A group of Charleswood residents is hoping to put the brakes on a proposed multi-family development in the area.
Landmark Planning & Design is leading the planning process, on behalf of Roblin Premiere Developments, for a new multi-family project 4025 Roblin Blvd. The five-acre site is located at the northwest intersection of Roblin Boulevard and the William R. Clement Parkway.
The planners have examined multiple layouts and have conducted three rounds of public consultations, with the most recent held in January.
They determined the preferred design concept would be one building with 10 storeys along the east of the property line and eight storeys along Roblin Boulevard. The existing Odd Fellows Home on the property would be preserved.
The alternatives included two buildings with lower heights which took up more of the land, especially on the west side of the site.
In total, the proposed development will have 229 units, including the units in the existing Odd Fellows Home, with more than 1.5 parking stalls per unit. There would be a treed buffer between the parkade ramp and the property line.
This design also preserves the forest and green space along McQuaker Drive, the western boundary of the property.
However, some area residents are opposed to the development and the potential impacts on the area. They have launched a Facebook page called Keep Charleswood Beautiful as well as an online petition by the same name on Change.org. So far, the petition has garnered more than 1,000 signatures.
Resident Brent Horrill expressed concerns about the potential effect on green space, traffic and density.
“It’s a fight we’re going through. The Landmark people are the lead on the development side, and they’re just doing their job. We’re also just doing our job by saying this type of project does not fit anywhere in Charleswood,” Horrill said.
“The reality is that this is the gateway to Charleswood. You come over the Moray Street bridge and go into Charleswood, and there’s green space on each corner. The city purposely made sure there was lots of green space, water ponds, walking paths.”
If the proposed plan proceeds, Horrill believes the entire esthetic will change.
“What you would see coming south over the bridge on your right side will be this massive 10-storey building and there’s nothing in all of Charleswood that’s 10 storeys high. It does not make sense to put this size and density there,” he said.

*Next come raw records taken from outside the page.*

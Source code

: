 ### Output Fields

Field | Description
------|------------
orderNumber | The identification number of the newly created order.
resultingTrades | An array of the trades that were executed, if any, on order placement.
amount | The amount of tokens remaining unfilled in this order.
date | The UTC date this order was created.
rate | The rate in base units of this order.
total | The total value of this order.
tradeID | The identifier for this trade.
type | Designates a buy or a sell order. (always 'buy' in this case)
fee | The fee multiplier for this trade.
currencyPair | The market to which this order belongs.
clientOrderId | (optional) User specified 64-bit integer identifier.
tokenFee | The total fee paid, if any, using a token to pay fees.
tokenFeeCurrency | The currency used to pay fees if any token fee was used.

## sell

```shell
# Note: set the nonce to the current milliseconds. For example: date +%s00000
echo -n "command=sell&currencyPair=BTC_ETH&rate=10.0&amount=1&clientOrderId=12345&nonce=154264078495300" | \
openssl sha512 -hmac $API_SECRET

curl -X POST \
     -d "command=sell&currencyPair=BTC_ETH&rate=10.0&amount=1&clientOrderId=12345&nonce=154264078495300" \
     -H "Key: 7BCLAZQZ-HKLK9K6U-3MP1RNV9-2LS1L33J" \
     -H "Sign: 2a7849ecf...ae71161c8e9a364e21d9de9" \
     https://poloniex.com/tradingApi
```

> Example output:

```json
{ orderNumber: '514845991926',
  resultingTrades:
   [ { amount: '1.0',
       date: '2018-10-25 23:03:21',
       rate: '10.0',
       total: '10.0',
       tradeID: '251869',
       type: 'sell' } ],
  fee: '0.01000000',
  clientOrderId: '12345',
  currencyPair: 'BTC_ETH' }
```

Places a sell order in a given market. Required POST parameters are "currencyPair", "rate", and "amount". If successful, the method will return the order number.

“All of a sudden, you’re going to add 200-plus new rental units to this corner. That’s 350 cars that are now going to try to enter and exit at one of the busiest intersections in Charleswood. The difficulty is that when you exit the property, you must make a right-hand turn onto Roblin Boulevard. There’s no other choice. If you want to go south, east or north, you have to pull a U-turn.”
Donovan Toews, senior partner with Landmark Planning & Design, said Landmark works with the community throughout the design process of its projects. He saidthe proposed Charleswood development would be amenity-rich and geared towards residents aged 55 and older.

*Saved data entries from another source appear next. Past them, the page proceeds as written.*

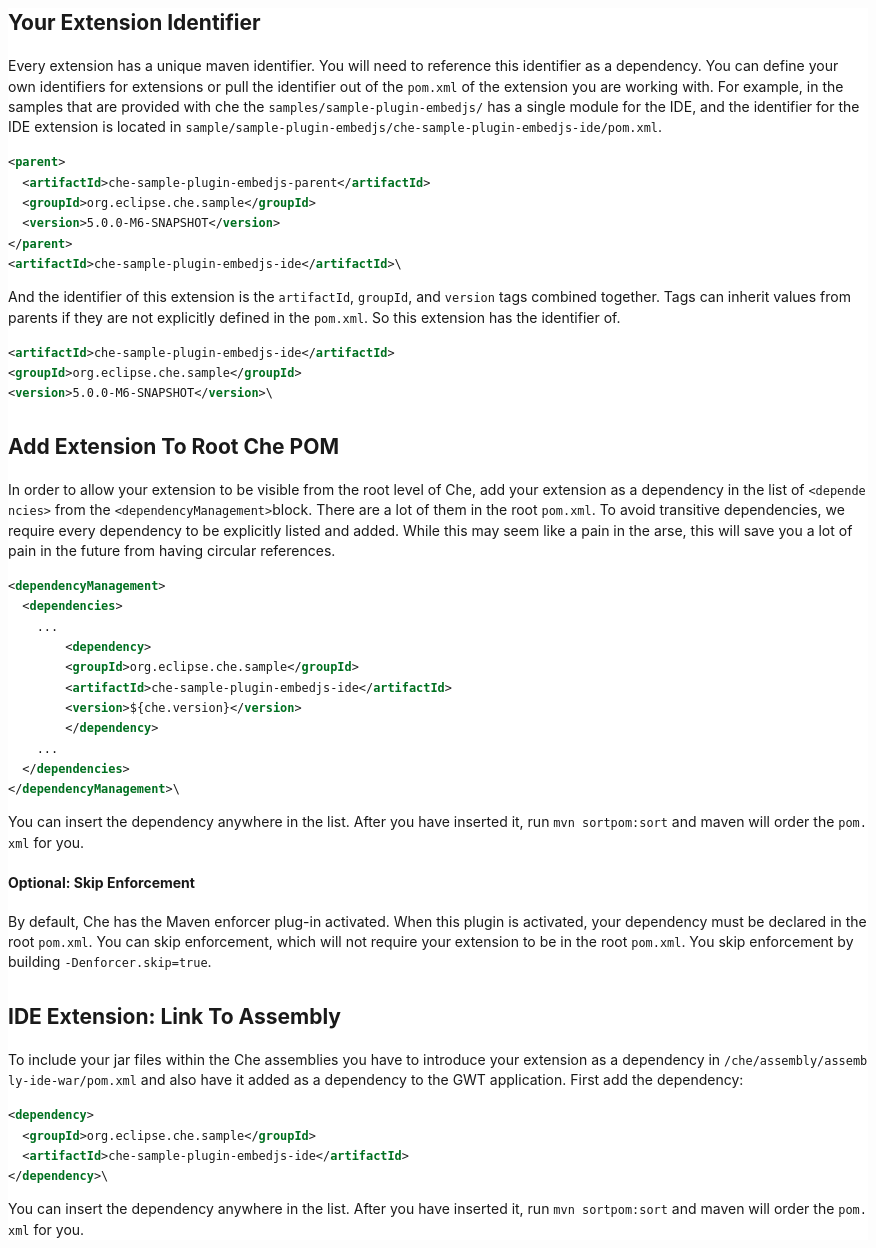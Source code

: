## Your Extension Identifier
Every extension has a unique maven identifier. You will need to reference this identifier as a dependency. You can define your own identifiers for extensions or pull the identifier out of the `pom.xml` of the extension you are working with.  For example, in the samples that are provided with che the `samples/sample-plugin-embedjs/` has a single module for the IDE, and the identifier for the IDE extension is located in `sample/sample-plugin-embedjs/che-sample-plugin-embedjs-ide/pom.xml`.
```xml  
<parent>
  <artifactId>che-sample-plugin-embedjs-parent</artifactId>
  <groupId>org.eclipse.che.sample</groupId>
  <version>5.0.0-M6-SNAPSHOT</version>
</parent>
<artifactId>che-sample-plugin-embedjs-ide</artifactId>\
```
And the identifier of this extension is the `artifactId`, `groupId`, and `version` tags combined together. Tags can inherit values from parents if they are not explicitly defined in the `pom.xml`. So this extension has the identifier of.
```xml  
<artifactId>che-sample-plugin-embedjs-ide</artifactId>
<groupId>org.eclipse.che.sample</groupId>
<version>5.0.0-M6-SNAPSHOT</version>\
```
## Add Extension To Root Che POM
In order to allow your extension to be visible from the root level of Che, add your extension as a dependency in the list of `<dependencies>` from the `<dependencyManagement>`block.  There are a lot of them in the root `pom.xml`. To avoid transitive dependencies, we require every dependency to be explicitly listed and added. While this may seem like a pain in the arse, this will save you a lot of pain in the future from having circular references.
```xml  
<dependencyManagement>
  <dependencies>
    ...
		<dependency>
  		<groupId>org.eclipse.che.sample</groupId>
  		<artifactId>che-sample-plugin-embedjs-ide</artifactId>
  		<version>${che.version}</version>
		</dependency>
    ...
  </dependencies>
</dependencyManagement>\
```
You can insert the dependency anywhere in the list. After you have inserted it, run `mvn sortpom:sort` and maven will order the `pom.xml` for you.

#### Optional: Skip Enforcement
By default, Che has the Maven enforcer plug-in activated. When this plugin is activated, your dependency must be declared in the root `pom.xml`. You can skip enforcement, which will not require your extension to be in the root `pom.xml`. You skip enforcement by building `-Denforcer.skip=true`. 

## IDE Extension: Link To Assembly
To include your jar files within the Che assemblies you have to introduce your extension as a dependency in `/che/assembly/assembly-ide-war/pom.xml` and also have it added as a dependency to the GWT application.  First add the dependency:
```xml  
<dependency>
  <groupId>org.eclipse.che.sample</groupId>
  <artifactId>che-sample-plugin-embedjs-ide</artifactId>
</dependency>\
```
You can insert the dependency anywhere in the list. After you have inserted it, run `mvn sortpom:sort` and maven will order the `pom.xml` for you.

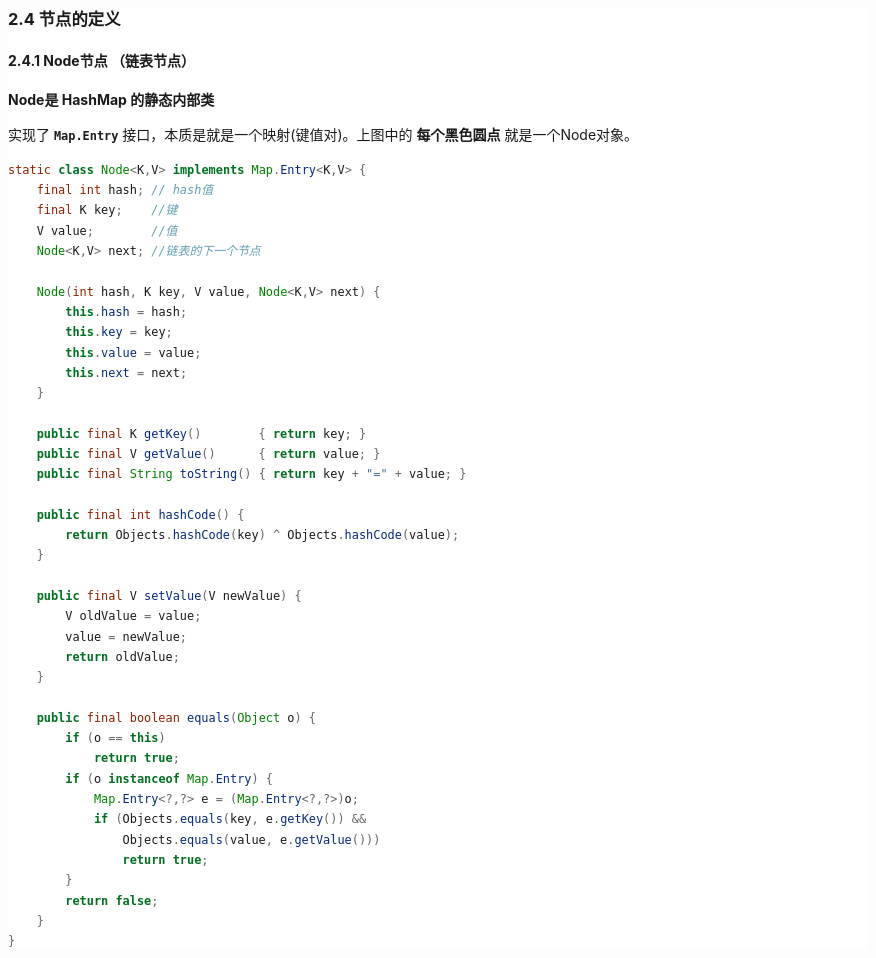 
### 2.4 节点的定义

#### 2.4.1 Node节点 （链表节点）



**Node是 HashMap 的静态内部类**

实现了 **`Map.Entry`** 接口，本质是就是一个映射(键值对)。上图中的 **每个黑色圆点** 就是一个Node对象。

```java
static class Node<K,V> implements Map.Entry<K,V> {
    final int hash;	// hash值
    final K key;	//键
    V value;		//值
    Node<K,V> next;	//链表的下一个节点

    Node(int hash, K key, V value, Node<K,V> next) {
        this.hash = hash;
        this.key = key;
        this.value = value;
        this.next = next;
    }

    public final K getKey()        { return key; }
    public final V getValue()      { return value; }
    public final String toString() { return key + "=" + value; }

    public final int hashCode() {
        return Objects.hashCode(key) ^ Objects.hashCode(value);
    }

    public final V setValue(V newValue) {
        V oldValue = value;
        value = newValue;
        return oldValue;
    }

    public final boolean equals(Object o) {
        if (o == this)
            return true;
        if (o instanceof Map.Entry) {
            Map.Entry<?,?> e = (Map.Entry<?,?>)o;
            if (Objects.equals(key, e.getKey()) &&
                Objects.equals(value, e.getValue()))
                return true;
        }
        return false;
    }
}
```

“The main thing I’d like to convey is that our city needs seniors’ housing, and Charleswood needs it as well,” he said.
“We’re aware that the form that is being proposed right now is not overly common, but also not unheard of, in Charleswood. We work to try to find a design that addresses people’s concerns.”
A traffic study addressed potential impacts, and preliminary results indicate that the site would function adequately from a traffic engineering perspective. However, certain modifications have been recommended. The City of Winnipeg considers traffic flows in its evaluation of rezoning applications.
Toews also notes that community members expressed a strong desire to keep the trees along the west side of the property.
“One of the biggest pushes was to make sure the building wasn’t close to existing homes on McQuaker and to not touch the trees on the west side,” he said.
“We moved everything over to the east side of the site where it backs onto the forest and onto Bill Clement Parkway, so we were able to keep all the trees that were there. This would reduce shadow impacts too.”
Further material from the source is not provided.